## Task prompt
Print the data below again in full, exactly as it stands, with no images.

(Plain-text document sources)
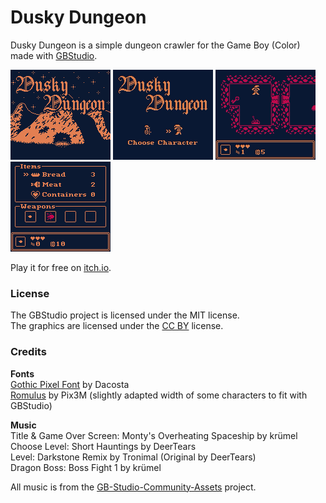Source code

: # Dusky Dungeon
Dusky Dungeon is a simple dungeon crawler for the Game Boy (Color) made with [GBStudio](https://www.gbstudio.dev/).

<img src="assets/screenshots/title.gif" alt="Title screen" width="160" />
<img src="assets/screenshots/chooseChar.gif" alt="Choose character screen" width="160" />
<img src="assets/screenshots/level.gif" alt="Gameplay video as gif" width="160" />
<img src="assets/screenshots/inventory.gif" alt="Inventory screen" width="160" />

Play it for free on [itch.io](https://invertedhat.itch.io/dusky-dungeon).

### License
The GBStudio project is licensed under the MIT license.<br>
The graphics are licensed under the [CC BY](https://creativecommons.org/licenses/by/4.0/) license.

### Credits
**Fonts**<br>
[Gothic Pixel Font](https://dacosta.itch.io/gothic-pixel-font) by Dacosta<br>
[Romulus](https://opengameart.org/content/pixel-fonts-by-pix3m) by Pix3M (slightly adapted width of some characters to fit with GBStudio) 

**Music**<br>
Title & Game Over Screen: Monty's Overheating Spaceship by krümel<br>
Choose Level: Short Hauntings by DeerTears<br>
Level: Darkstone Remix by Tronimal (Original by DeerTears)<br>
Dragon Boss: Boss Fight 1 by krümel

All music is from the [GB-Studio-Community-Assets](https://github.com/DeerTears/GB-Studio-Community-Assets) project.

## Reply to the task
Source code

: # Dusky Dungeon
Dusky Dungeon is a simple dungeon crawler for the Game Boy (Color) made with [GBStudio](https://www.gbstudio.dev/).

<img src="assets/screenshots/title.gif" alt="Title screen" width="160" />
<img src="assets/screenshots/chooseChar.gif" alt="Choose character screen" width="160" />
<img src="assets/screenshots/level.gif" alt="Gameplay video as gif" width="160" />
<img src="assets/screenshots/inventory.gif" alt="Inventory screen" width="160" />

Play it for free on [itch.io](https://invertedhat.itch.io/dusky-dungeon).

### License
The GBStudio project is licensed under the MIT license.<br>
The graphics are licensed under the [CC BY](https://creativecommons.org/licenses/by/4.0/) license.

### Credits
**Fonts**<br>
[Gothic Pixel Font](https://dacosta.itch.io/gothic-pixel-font) by Dacosta<br>
[Romulus](https://opengameart.org/content/pixel-fonts-by-pix3m) by Pix3M (slightly adapted width of some characters to fit with GBStudio) 

**Music**<br>
Title & Game Over Screen: Monty's Overheating Spaceship by krümel<br>
Choose Level: Short Hauntings by DeerTears<br>
Level: Darkstone Remix by Tronimal (Original by DeerTears)<br>
Dragon Boss: Boss Fight 1 by krümel

All music is from the [GB-Studio-Community-Assets](https://github.com/DeerTears/GB-Studio-Community-Assets) project.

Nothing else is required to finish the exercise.